● WHAT NEEDS TO BE DONE: Each line from the one that contains "All notable changes" down to the last line of the material should be retyped exactly as it stands.

:: RECORD EXCERPTS

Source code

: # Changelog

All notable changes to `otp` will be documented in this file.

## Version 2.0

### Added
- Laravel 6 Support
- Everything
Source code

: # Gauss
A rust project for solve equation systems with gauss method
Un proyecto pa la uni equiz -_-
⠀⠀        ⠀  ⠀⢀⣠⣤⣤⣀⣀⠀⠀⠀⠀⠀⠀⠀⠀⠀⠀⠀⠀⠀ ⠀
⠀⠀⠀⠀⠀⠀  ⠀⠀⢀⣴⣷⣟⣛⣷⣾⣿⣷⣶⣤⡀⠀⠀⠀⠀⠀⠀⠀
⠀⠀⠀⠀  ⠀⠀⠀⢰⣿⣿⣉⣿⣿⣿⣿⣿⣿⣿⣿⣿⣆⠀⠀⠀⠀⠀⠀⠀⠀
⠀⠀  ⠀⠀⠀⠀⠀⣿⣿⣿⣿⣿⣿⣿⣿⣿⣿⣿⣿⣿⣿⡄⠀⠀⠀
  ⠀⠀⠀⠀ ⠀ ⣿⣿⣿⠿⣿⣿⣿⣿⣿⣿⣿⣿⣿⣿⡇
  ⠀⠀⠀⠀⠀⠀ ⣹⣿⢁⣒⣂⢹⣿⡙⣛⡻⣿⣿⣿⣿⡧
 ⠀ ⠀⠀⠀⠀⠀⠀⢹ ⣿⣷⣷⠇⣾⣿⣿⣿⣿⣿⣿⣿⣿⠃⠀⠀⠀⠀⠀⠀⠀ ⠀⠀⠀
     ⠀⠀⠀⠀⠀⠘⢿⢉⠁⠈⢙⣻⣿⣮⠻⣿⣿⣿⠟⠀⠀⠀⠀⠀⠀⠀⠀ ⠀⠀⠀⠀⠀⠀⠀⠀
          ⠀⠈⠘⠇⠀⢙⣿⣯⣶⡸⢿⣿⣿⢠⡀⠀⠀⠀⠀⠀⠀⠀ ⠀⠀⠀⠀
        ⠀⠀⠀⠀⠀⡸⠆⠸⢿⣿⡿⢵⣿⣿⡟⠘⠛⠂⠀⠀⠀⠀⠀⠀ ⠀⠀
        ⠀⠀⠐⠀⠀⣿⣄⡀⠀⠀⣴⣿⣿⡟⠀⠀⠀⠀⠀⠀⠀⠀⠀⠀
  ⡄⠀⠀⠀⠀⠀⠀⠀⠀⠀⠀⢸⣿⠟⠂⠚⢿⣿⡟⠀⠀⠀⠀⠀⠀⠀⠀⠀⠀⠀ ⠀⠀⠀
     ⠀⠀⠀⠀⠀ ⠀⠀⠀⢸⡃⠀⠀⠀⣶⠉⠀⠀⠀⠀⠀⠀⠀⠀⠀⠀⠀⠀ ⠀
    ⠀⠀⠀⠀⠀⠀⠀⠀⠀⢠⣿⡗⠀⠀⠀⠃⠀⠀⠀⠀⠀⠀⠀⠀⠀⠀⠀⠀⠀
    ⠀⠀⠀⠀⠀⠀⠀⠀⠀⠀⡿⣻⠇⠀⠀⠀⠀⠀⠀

::::

● REPLY:
All notable changes to `otp` will be documented in this file.

## Version 2.0

### Added
- Laravel 6 Support
- Everything
Source code

: # Gauss
A rust project for solve equation systems with gauss method
Un proyecto pa la uni equiz -_-
⠀⠀        ⠀  ⠀⢀⣠⣤⣤⣀⣀⠀⠀⠀⠀⠀⠀⠀⠀⠀⠀⠀⠀⠀ ⠀
⠀⠀⠀⠀⠀⠀  ⠀⠀⢀⣴⣷⣟⣛⣷⣾⣿⣷⣶⣤⡀⠀⠀⠀⠀⠀⠀⠀
⠀⠀⠀⠀  ⠀⠀⠀⢰⣿⣿⣉⣿⣿⣿⣿⣿⣿⣿⣿⣿⣆⠀⠀⠀⠀⠀⠀⠀⠀
⠀⠀  ⠀⠀⠀⠀⠀⣿⣿⣿⣿⣿⣿⣿⣿⣿⣿⣿⣿⣿⣿⡄⠀⠀⠀
  ⠀⠀⠀⠀ ⠀ ⣿⣿⣿⠿⣿⣿⣿⣿⣿⣿⣿⣿⣿⣿⡇
  ⠀⠀⠀⠀⠀⠀ ⣹⣿⢁⣒⣂⢹⣿⡙⣛⡻⣿⣿⣿⣿⡧
 ⠀ ⠀⠀⠀⠀⠀⠀⢹ ⣿⣷⣷⠇⣾⣿⣿⣿⣿⣿⣿⣿⣿⠃⠀⠀⠀⠀⠀⠀⠀ ⠀⠀⠀
     ⠀⠀⠀⠀⠀⠘⢿⢉⠁⠈⢙⣻⣿⣮⠻⣿⣿⣿⠟⠀⠀⠀⠀⠀⠀⠀⠀ ⠀⠀⠀⠀⠀⠀⠀⠀
          ⠀⠈⠘⠇⠀⢙⣿⣯⣶⡸⢿⣿⣿⢠⡀⠀⠀⠀⠀⠀⠀⠀ ⠀⠀⠀⠀
        ⠀⠀⠀⠀⠀⡸⠆⠸⢿⣿⡿⢵⣿⣿⡟⠘⠛⠂⠀⠀⠀⠀⠀⠀ ⠀⠀
        ⠀⠀⠐⠀⠀⣿⣄⡀⠀⠀⣴⣿⣿⡟⠀⠀⠀⠀⠀⠀⠀⠀⠀⠀
  ⡄⠀⠀⠀⠀⠀⠀⠀⠀⠀⠀⢸⣿⠟⠂⠚⢿⣿⡟⠀⠀⠀⠀⠀⠀⠀⠀⠀⠀⠀ ⠀⠀⠀
     ⠀⠀⠀⠀⠀ ⠀⠀⠀⢸⡃⠀⠀⠀⣶⠉⠀⠀⠀⠀⠀⠀⠀⠀⠀⠀⠀⠀ ⠀
    ⠀⠀⠀⠀⠀⠀⠀⠀⠀⢠⣿⡗⠀⠀⠀⠃⠀⠀⠀⠀⠀⠀⠀⠀⠀⠀⠀⠀⠀
    ⠀⠀⠀⠀⠀⠀⠀⠀⠀⠀⡿⣻⠇⠀⠀⠀⠀⠀⠀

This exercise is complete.